Source data:
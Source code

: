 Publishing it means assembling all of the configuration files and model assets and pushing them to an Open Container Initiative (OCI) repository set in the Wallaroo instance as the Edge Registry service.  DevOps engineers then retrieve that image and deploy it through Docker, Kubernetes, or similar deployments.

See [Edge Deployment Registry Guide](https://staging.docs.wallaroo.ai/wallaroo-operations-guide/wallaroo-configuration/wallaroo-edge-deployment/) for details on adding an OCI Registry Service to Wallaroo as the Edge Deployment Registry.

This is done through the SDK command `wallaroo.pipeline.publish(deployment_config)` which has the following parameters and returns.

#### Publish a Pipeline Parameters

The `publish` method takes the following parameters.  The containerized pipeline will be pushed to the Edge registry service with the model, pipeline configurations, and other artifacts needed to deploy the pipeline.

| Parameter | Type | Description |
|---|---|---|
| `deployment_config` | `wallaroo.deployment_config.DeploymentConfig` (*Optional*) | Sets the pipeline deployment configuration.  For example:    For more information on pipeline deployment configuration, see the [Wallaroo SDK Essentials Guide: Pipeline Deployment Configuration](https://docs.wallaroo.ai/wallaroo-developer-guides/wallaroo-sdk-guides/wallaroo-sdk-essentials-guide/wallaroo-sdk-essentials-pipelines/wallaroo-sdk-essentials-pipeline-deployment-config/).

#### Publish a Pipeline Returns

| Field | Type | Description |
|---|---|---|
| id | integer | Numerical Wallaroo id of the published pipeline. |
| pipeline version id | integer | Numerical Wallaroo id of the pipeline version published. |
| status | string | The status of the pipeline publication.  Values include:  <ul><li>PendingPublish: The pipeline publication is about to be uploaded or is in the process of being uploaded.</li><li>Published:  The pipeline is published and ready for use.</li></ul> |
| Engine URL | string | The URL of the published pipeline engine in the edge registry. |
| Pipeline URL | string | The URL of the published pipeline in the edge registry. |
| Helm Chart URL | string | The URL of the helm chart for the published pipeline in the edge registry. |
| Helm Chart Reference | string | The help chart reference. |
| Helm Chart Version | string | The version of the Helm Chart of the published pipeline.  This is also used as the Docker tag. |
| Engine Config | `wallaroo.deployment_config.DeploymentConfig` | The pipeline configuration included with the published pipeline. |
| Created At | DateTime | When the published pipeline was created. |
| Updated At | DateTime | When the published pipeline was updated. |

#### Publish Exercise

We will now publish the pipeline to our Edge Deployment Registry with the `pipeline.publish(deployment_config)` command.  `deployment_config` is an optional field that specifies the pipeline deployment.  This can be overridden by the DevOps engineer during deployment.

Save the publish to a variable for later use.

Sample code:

WHAT YOU WILL DO
For the word "Description", count the lines of the data that contain it and report only the total.

SOLUTION FOR THIS TASK
2